Red, White and Royal Blue
St Martin’s Griffin
Young love is not always a many-splendored thing. Many snares and pitfalls—pratfalls—lie in wait for the unwary. So it is for Alex Claremont-Diaz who, in addition to his dearth of people skills, his slew-footedness which leads to the destruction of a $75,000 royal wedding cake, is also the son of America’s first female president, meaning Alex’s every wart, blemish and faux pas is laid bare on every social and un-social media platform on the planet. Worse, despite himself, he has a secret, long-standing crush on England’s young, sexy gorgeous Prince Henry.
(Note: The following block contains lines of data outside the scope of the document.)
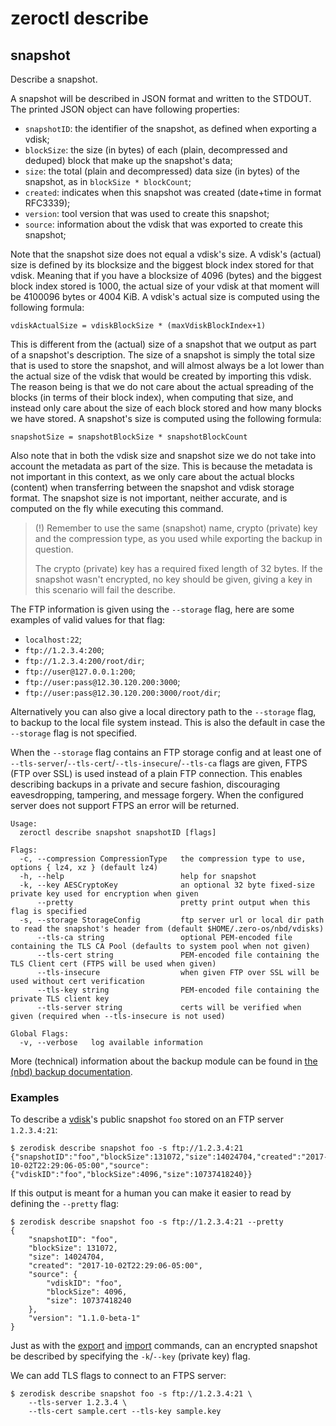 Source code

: # zeroctl describe

## snapshot

Describe a snapshot.

A snapshot will be described in JSON format and written to the STDOUT.
The printed JSON object can have following properties:

+ `snapshotID`: the identifier of the snapshot, as defined when exporting a vdisk;
+ `blockSize`: the size (in bytes) of each (plain, decompressed and deduped) block that make up the snapshot's data;
+ `size`: the total (plain and decompressed) data size (in bytes) of the snapshot, as in `blockSize * blockCount`;
+ `created`: indicates when this snapshot was created (date+time in format RFC3339);
+ `version`: tool version that was used to create this snapshot;
+ `source`: information about the vdisk that was exported to create this snapshot;

Note that the snapshot size does not equal a vdisk's size.
A vdisk's (actual) size is defined by its blocksize and the biggest block index stored for that vdisk.
Meaning that if you have a blocksize of 4096 (bytes) and the biggest block index stored is 1000,
the actual size of your vdisk at that moment will be 4100096 bytes or 4004 KiB.
A vdisk's actual size is computed using the following formula:

    vdiskActualSize = vdiskBlockSize * (maxVdiskBlockIndex+1)

This is different from the (actual) size of a snapshot that we output as part of a snapshot's description.
The size of a snapshot is simply the total size that is used to store the snapshot,
and will almost always be a lot lower than the actual size of the vdisk that would be created by importing this vdisk.
The reason being is that we do not care about the actual spreading of the blocks (in terms of their block index),
when computing that size, and instead only care about the size of each block stored and how many blocks we have stored.
A snapshot's size is computed using the following formula:

    snapshotSize = snapshotBlockSize * snapshotBlockCount

Also note that in both the vdisk size and snapshot size we do not take into account
the metadata as part of the size. This is because the metadata is not important in this context,
as we only care about the actual blocks (content) when transferring between the snapshot and vdisk storage format.
The snapshot size is not important, neither accurate, and is computed on the fly while executing this command.

> (!) Remember to use the same (snapshot) name,
crypto (private) key and the compression type,
as you used while exporting the backup in question.
>
> The crypto (private) key has a required fixed length of 32 bytes.
If the snapshot wasn't encrypted, no key should be given,
giving a key in this scenario will fail the describe.

The FTP information is given using the `--storage` flag,
here are some examples of valid values for that flag:
+ `localhost:22`;
+ `ftp://1.2.3.4:200`;
+ `ftp://1.2.3.4:200/root/dir`;
+ `ftp://user@127.0.0.1:200`;
+ `ftp://user:pass@12.30.120.200:3000`;
+ `ftp://user:pass@12.30.120.200:3000/root/dir`;

Alternatively you can also give a local directory path to the `--storage` flag,
to backup to the local file system instead.
This is also the default in case the `--storage` flag is not specified.

When the `--storage` flag contains an FTP storage config and at least one of 
`--tls-server`/`--tls-cert`/`--tls-insecure`/`--tls-ca` flags are given,
FTPS (FTP over SSL) is used instead of a plain FTP connection.
This enables describing backups in a private and secure fashion,
discouraging eavesdropping, tampering, and message forgery.
When the configured server does not support FTPS an error will be returned.
```
Usage:
  zeroctl describe snapshot snapshotID [flags]

Flags:
  -c, --compression CompressionType   the compression type to use, options { lz4, xz } (default lz4)
  -h, --help                          help for snapshot
  -k, --key AESCryptoKey              an optional 32 byte fixed-size private key used for encryption when given
      --pretty                        pretty print output when this flag is specified
  -s, --storage StorageConfig         ftp server url or local dir path to read the snapshot's header from (default $HOME/.zero-os/nbd/vdisks)
      --tls-ca string                 optional PEM-encoded file containing the TLS CA Pool (defaults to system pool when not given)
      --tls-cert string               PEM-encoded file containing the TLS Client cert (FTPS will be used when given)
      --tls-insecure                  when given FTP over SSL will be used without cert verification
      --tls-key string                PEM-encoded file containing the private TLS client key
      --tls-server string             certs will be verified when given (required when --tls-insecure is not used)
      
Global Flags:
  -v, --verbose   log available information
```

More (technical) information about the backup module can be found in [the (nbd) backup documentation](/docs/nbd/backup.md).

### Examples

To describe a [vdisk][vdisk]'s public snapshot `foo` stored on an FTP server `1.2.3.4:21`:

```
$ zerodisk describe snapshot foo -s ftp://1.2.3.4:21
{"snapshotID":"foo","blockSize":131072,"size":14024704,"created":"2017-10-02T22:29:06-05:00","source":{"vdiskID":"foo","blockSize":4096,"size":10737418240}}
```

If this output is meant for a human you can make it easier to read by defining the `--pretty` flag:

```
$ zerodisk describe snapshot foo -s ftp://1.2.3.4:21 --pretty
{
  	"snapshotID": "foo",
  	"blockSize": 131072,
  	"size": 14024704,
  	"created": "2017-10-02T22:29:06-05:00",
  	"source": {
  	  	"vdiskID": "foo",
  	  	"blockSize": 4096,
  	  	"size": 10737418240
  	},
  	"version": "1.1.0-beta-1"
}
```

Just as with the [export][export] and [import][import] commands,
can an encrypted snapshot be described by specifying the `-k`/`--key` (private key) flag.

We can add TLS flags to connect to an FTPS server:

```
$ zerodisk describe snapshot foo -s ftp://1.2.3.4:21 \  
    --tls-server 1.2.3.4 \ 
    --tls-cert sample.cert --tls-key sample.key 
```

[vdisk]: /docs/glossary.md#vdisk
[import]: /docs/zeroctl/commands/import.md#vdisk
[export]: /docs/zeroctl/commands/export.md#vdisk
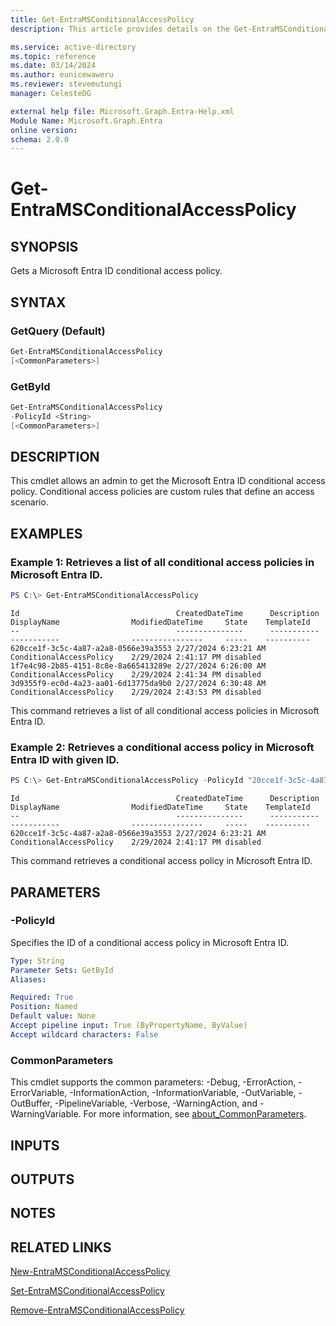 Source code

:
 ```yaml
---
title: Get-EntraMSConditionalAccessPolicy
description: This article provides details on the Get-EntraMSConditionalAccessPolicy command.

ms.service: active-directory
ms.topic: reference
ms.date: 03/14/2024
ms.author: eunicewaweru
ms.reviewer: stevemutungi
manager: CelesteDG

external help file: Microsoft.Graph.Entra-Help.xml
Module Name: Microsoft.Graph.Entra
online version:
schema: 2.0.0
---
```


# Get-EntraMSConditionalAccessPolicy

## SYNOPSIS
Gets a Microsoft Entra ID conditional access policy.

## SYNTAX

### GetQuery (Default)
```powershell
Get-EntraMSConditionalAccessPolicy 
[<CommonParameters>]
```

### GetById
```powershell
Get-EntraMSConditionalAccessPolicy 
-PolicyId <String> 
[<CommonParameters>]
```
## DESCRIPTION
This cmdlet allows an admin to get the Microsoft Entra ID conditional access policy.
Conditional access policies are custom rules that define an access scenario.

## EXAMPLES

### Example 1: Retrieves a list of all conditional access policies in Microsoft Entra ID.
```powershell
PS C:\> Get-EntraMSConditionalAccessPolicy
```

```output
Id                                   CreatedDateTime      Description DisplayName                ModifiedDateTime     State    TemplateId
--                                   ---------------      ----------- -----------                ----------------     -----    ----------
620cce1f-3c5c-4a87-a2a8-0566e39a3553 2/27/2024 6:23:21 AM             ConditionalAccessPolicy    2/29/2024 2:41:17 PM disabled
1f7e4c98-2b85-4151-8c8e-8a665413289e 2/27/2024 6:26:00 AM             ConditionalAccessPolicy    2/29/2024 2:41:34 PM disabled
3d9355f9-ec0d-4a23-aa01-6d13775da9b0 2/27/2024 6:30:48 AM             ConditionalAccessPolicy    2/29/2024 2:43:53 PM disabled
```
This command retrieves a list of all conditional access policies in Microsoft Entra ID.

### Example 2: Retrieves a conditional access policy in Microsoft Entra ID with given ID.
```powershell
PS C:\> Get-EntraMSConditionalAccessPolicy -PolicyId "20cce1f-3c5c-4a87-a2a8-0566e39a3553"
```

```output
Id                                   CreatedDateTime      Description DisplayName                ModifiedDateTime     State    TemplateId
--                                   ---------------      ----------- -----------                ----------------     -----    ----------
620cce1f-3c5c-4a87-a2a8-0566e39a3553 2/27/2024 6:23:21 AM             ConditionalAccessPolicy    2/29/2024 2:41:17 PM disabled
```

This command retrieves a conditional access policy in Microsoft Entra ID.

## PARAMETERS

### -PolicyId
Specifies the ID of a conditional access policy in Microsoft Entra ID.

```yaml
Type: String
Parameter Sets: GetById
Aliases:

Required: True
Position: Named
Default value: None
Accept pipeline input: True (ByPropertyName, ByValue)
Accept wildcard characters: False
```

### CommonParameters
This cmdlet supports the common parameters: -Debug, -ErrorAction, -ErrorVariable, -InformationAction, -InformationVariable, -OutVariable, -OutBuffer, -PipelineVariable, -Verbose, -WarningAction, and -WarningVariable. For more information, see [about_CommonParameters](http://go.microsoft.com/fwlink/?LinkID=113216).

## INPUTS

## OUTPUTS

## NOTES

## RELATED LINKS

[New-EntraMSConditionalAccessPolicy](New-EntraMSConditionalAccessPolicy.md)

[Set-EntraMSConditionalAccessPolicy](Set-EntraMSConditionalAccessPolicy.md)

[Remove-EntraMSConditionalAccessPolicy](Remove-EntraMSConditionalAccessPolicy.md)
Forced to play nice together after the cake caper, one thing leads to that other thing. Through endless texting, recalcitrant Alex and deeply-closeted Henry explore multiple splendors, climaxing in a sweet finale.
Gender Queer: A Memoir
Maia Kobabe has opened up eir life in this graphic memoir, not only for the reader, be they curious or questing, but for the author’s self-understanding as well. The book opens in 2014; Kobabe is 24, leaving the family’s Northern California home on 120 acres—no electricity, no flush toilets—for San Francisco, and a MFA in comics. Everything overwhelms; teacher directives to write about your “demons” and realizing they’re all about gender. Making friends? Dating? Insurmountable obstacles. Kobabe’s horror at menstruation, dislike of physical closeness, awkward crushes, self-pleasure, gendered pronouns. Where do I fit? Early journal: “I don’t want to be a girl. I don’t want to be a boy either. I just want to be myself.” An excellent introduction to Kobabe–and yourself?
The Riddle of the Sphinx
You follow a young lad trying to escape revolutionary 1970s Iran, but the boy is gone, you’re forced to change horses in midstream, now immersed in a glittering Paris nightlife, then with the protagonist’s student life at Princeton and an obsessive, forbidden love. Years older; time and perspective shift again as you find him as a lawyer with a New York practice. Who is the protagonist? What is his real story? The boy who never escaped? The student whose life became unbearable? Facets of a single life, or warnings of the irrevocable outcomes of choices? One lesson to draw might be that the dark workings of our minds, creating obsessions that derail what we believe to be our chosen paths, lie everywhere, at any age.